WHAT THE TASK ASKS:
Among the entries, find the lines with the string "author" and copy them.

DATA FOR THE TASK:
____

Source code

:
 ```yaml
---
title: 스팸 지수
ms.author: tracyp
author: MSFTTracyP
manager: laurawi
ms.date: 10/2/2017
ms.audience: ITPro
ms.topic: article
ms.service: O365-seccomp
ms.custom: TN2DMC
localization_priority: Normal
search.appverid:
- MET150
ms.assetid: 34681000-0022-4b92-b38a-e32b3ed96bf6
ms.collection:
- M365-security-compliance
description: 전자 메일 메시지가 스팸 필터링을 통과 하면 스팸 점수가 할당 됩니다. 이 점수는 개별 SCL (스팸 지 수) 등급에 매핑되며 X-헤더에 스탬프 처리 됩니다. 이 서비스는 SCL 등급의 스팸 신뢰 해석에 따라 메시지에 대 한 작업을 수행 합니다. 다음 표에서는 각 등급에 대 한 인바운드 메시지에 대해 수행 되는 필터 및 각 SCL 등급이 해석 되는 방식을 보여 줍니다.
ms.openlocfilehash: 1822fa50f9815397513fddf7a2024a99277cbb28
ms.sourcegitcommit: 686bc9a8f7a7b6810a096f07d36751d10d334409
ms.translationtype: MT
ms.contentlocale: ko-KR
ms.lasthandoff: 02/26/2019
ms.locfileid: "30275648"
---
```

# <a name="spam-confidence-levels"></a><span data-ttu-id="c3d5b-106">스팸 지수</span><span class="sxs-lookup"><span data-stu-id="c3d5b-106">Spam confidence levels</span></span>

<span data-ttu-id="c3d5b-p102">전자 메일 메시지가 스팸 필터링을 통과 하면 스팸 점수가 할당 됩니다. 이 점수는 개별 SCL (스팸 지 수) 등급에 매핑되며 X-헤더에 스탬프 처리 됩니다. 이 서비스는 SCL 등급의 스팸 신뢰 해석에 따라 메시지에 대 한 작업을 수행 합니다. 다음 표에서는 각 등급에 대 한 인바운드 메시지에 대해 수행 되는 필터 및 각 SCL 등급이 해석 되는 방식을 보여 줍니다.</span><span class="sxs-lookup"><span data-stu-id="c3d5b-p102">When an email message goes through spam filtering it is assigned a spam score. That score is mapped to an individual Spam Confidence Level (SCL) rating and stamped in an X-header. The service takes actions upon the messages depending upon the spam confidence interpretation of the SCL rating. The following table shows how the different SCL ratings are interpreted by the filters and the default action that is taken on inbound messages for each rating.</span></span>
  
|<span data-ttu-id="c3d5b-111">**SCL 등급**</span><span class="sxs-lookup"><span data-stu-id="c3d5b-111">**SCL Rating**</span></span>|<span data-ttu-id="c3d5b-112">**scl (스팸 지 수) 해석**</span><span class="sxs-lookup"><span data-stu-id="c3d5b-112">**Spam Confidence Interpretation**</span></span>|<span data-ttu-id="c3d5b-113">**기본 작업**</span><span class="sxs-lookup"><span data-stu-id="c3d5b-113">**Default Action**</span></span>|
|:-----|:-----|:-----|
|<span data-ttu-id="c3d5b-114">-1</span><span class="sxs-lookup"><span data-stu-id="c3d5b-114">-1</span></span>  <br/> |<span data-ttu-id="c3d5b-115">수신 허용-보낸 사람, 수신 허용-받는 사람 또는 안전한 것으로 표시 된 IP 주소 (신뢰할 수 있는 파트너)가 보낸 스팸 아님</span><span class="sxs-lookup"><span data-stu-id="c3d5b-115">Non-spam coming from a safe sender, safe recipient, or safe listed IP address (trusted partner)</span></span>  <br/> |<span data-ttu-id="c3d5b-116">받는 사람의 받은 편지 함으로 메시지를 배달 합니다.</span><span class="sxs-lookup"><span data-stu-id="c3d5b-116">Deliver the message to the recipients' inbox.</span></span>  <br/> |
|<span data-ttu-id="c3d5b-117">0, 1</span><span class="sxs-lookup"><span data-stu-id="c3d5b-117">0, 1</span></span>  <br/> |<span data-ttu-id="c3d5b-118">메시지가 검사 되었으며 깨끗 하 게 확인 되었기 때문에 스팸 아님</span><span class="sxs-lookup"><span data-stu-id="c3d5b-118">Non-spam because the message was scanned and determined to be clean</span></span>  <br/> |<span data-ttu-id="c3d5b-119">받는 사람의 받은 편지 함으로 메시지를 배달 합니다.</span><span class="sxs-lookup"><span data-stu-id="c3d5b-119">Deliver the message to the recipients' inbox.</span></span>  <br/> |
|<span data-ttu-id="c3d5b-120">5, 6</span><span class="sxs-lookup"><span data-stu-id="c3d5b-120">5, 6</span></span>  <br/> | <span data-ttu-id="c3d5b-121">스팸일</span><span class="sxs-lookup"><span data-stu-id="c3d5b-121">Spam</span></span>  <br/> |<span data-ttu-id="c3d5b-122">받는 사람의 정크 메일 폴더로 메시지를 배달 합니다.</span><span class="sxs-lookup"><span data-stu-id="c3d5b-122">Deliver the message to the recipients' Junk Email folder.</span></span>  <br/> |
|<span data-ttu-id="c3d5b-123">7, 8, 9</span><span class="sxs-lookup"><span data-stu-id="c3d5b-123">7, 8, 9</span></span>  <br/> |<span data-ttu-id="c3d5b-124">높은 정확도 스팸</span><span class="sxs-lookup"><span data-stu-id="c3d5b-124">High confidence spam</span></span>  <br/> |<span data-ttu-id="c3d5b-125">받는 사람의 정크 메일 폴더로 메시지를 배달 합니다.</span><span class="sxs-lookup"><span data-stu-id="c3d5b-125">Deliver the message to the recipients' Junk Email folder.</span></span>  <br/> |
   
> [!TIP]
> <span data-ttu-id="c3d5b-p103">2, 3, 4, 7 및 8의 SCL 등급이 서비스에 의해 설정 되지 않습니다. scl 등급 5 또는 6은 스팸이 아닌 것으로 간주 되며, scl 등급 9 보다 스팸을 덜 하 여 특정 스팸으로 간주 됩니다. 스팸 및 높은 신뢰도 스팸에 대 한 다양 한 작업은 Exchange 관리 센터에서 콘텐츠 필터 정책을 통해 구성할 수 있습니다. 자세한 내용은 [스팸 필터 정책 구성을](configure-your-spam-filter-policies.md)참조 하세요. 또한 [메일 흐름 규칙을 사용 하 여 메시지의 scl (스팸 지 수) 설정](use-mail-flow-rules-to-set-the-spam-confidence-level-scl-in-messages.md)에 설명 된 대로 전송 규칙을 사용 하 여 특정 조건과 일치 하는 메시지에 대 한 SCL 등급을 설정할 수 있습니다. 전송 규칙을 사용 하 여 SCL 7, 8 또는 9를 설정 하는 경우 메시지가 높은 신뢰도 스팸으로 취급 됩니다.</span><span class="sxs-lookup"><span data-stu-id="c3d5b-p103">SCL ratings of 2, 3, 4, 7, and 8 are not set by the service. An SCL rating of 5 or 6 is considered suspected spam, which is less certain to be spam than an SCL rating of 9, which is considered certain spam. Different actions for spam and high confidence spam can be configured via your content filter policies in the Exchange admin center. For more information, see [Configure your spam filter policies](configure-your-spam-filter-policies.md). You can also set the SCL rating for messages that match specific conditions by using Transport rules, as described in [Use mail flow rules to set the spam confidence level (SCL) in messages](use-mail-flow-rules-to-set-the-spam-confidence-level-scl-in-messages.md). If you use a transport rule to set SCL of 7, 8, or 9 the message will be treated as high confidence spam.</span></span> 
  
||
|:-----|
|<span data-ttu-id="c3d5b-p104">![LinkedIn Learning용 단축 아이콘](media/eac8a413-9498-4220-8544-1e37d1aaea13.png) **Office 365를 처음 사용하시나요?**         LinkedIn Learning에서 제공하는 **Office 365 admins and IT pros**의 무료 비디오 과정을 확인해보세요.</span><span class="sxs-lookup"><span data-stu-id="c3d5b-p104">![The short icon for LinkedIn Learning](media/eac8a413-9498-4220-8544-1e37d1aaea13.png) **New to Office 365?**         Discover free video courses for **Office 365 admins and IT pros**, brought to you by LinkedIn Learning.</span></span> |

____

SOLUTION:
ms.author: tracyp
author: MSFTTracyP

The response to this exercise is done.